INSTRUCTIONS TO FOLLOW: Where does the string "Android" appear in the records? Copy each line that holds it.

━━━━━ DATASET CONTENT

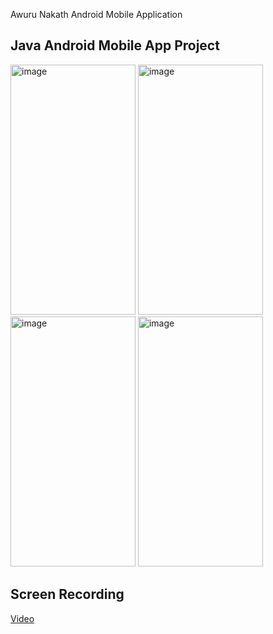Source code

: Awuru Nakath Android Mobile Application

## Java Android Mobile App Project

<img alt="image" height="400" src="https://github.com/user-attachments/assets/46d796f4-ff74-4635-87a4-02acffd391c3" width="200"/>
<img alt="image" height="400" src="https://github.com/user-attachments/assets/406e6809-a52a-4e12-8eb2-e77c5a3ef556" width="200"/>
<img alt="image" height="400" src="https://github.com/user-attachments/assets/88809fbd-d0ae-4eaf-963c-8d947cf69768" width="200"/>
<img alt="image" height="400" src="https://github.com/user-attachments/assets/a98cd577-8b5a-4299-87a9-dc7cafe83d80" width="200"/>

## Screen Recording

[Video](https://github.com/user-attachments/assets/925f15f1-0bac-4be6-b9fa-d5d29bd16ed2)
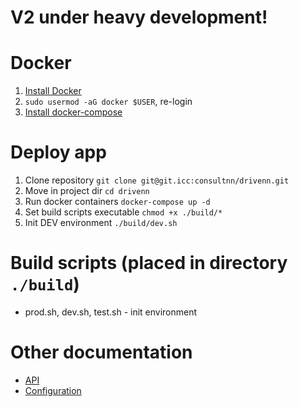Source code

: V2 under heavy development!
==========================

Docker
===========
1. [Install Docker](https://docs.docker.com/engine/installation/linux/ubuntulinux/#/install)
2. `sudo usermod -aG docker $USER`, re-login
3. [Install docker-compose](https://github.com/docker/compose/releases/latest)

Deploy app
===========
1. Clone repository
`git clone git@git.icc:consultnn/drivenn.git`
2. Move in project dir
`cd drivenn`
3. Run docker containers
`docker-compose up -d`
4. Set build scripts executable
`chmod +x ./build/*`
6. Init DEV environment
`./build/dev.sh`

Build scripts (placed in directory `./build`)
===========
 - prod.sh, dev.sh, test.sh - init environment
 
Other documentation
===========
 - [API](docs/api.md)
 - [Configuration](docs/configuration.md)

━━━━━━━━━━

SOLUTION FOR THIS TASK:
: Awuru Nakath Android Mobile Application
## Java Android Mobile App Project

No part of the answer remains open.